■ Work required
Please copy each line of the listing below in which the word "dependencies" appears.

■ Exercise data
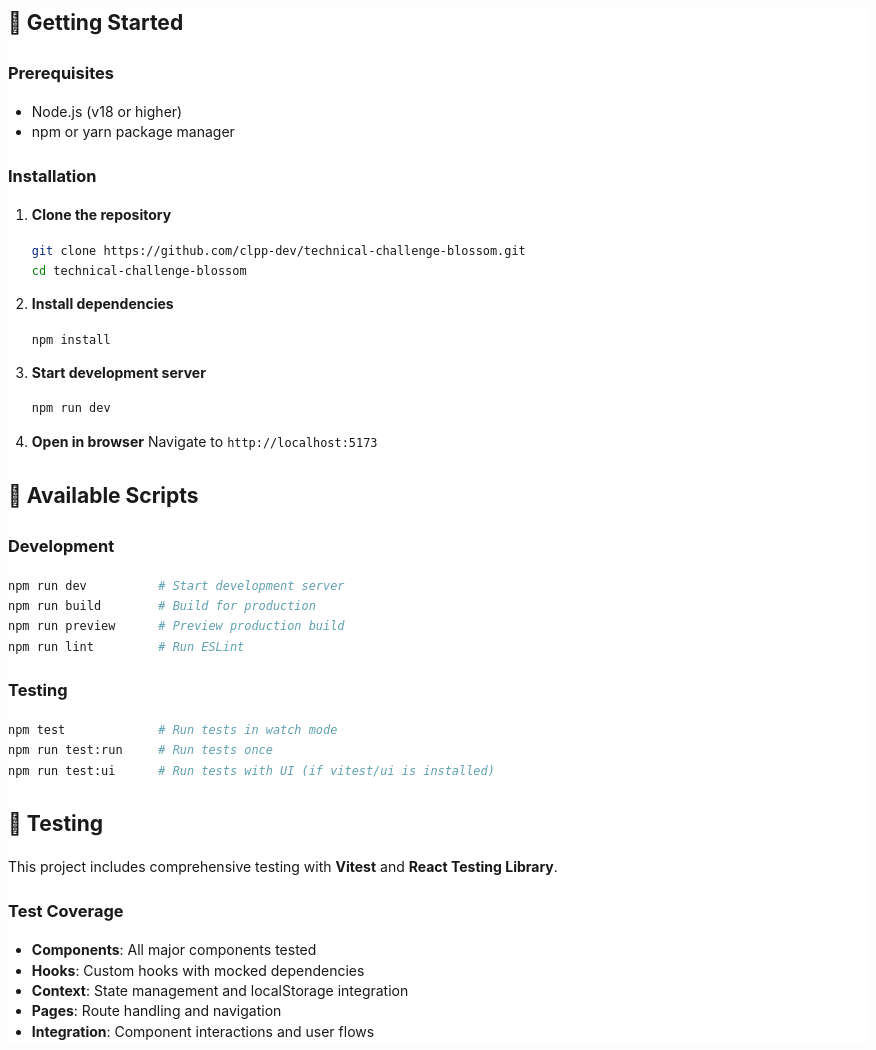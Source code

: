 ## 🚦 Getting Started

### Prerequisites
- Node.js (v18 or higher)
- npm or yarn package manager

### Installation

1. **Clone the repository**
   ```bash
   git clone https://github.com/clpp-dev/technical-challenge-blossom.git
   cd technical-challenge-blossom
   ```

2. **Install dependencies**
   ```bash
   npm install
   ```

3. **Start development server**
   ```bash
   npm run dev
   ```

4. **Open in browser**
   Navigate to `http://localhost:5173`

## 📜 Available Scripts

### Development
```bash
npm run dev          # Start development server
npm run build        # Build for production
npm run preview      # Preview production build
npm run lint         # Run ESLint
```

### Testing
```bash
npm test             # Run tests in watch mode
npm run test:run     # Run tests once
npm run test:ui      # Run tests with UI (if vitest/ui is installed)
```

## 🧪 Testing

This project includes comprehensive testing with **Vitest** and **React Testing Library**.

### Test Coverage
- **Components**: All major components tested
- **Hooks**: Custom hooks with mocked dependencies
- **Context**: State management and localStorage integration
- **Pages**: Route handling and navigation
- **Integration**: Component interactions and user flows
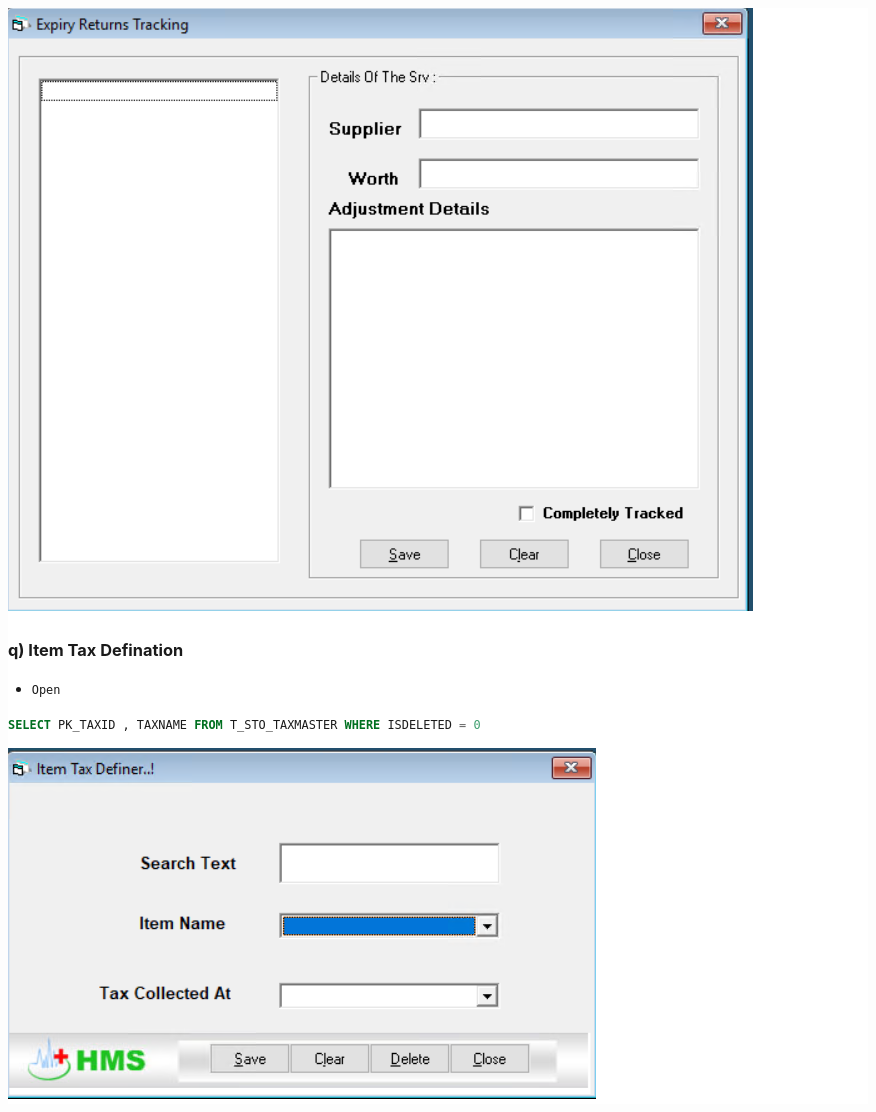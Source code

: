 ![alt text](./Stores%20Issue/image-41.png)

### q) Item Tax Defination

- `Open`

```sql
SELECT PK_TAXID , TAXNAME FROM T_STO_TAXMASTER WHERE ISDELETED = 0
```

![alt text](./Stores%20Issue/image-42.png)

■ Result of the task
2. **Install dependencies**
- **Hooks**: Custom hooks with mocked dependencies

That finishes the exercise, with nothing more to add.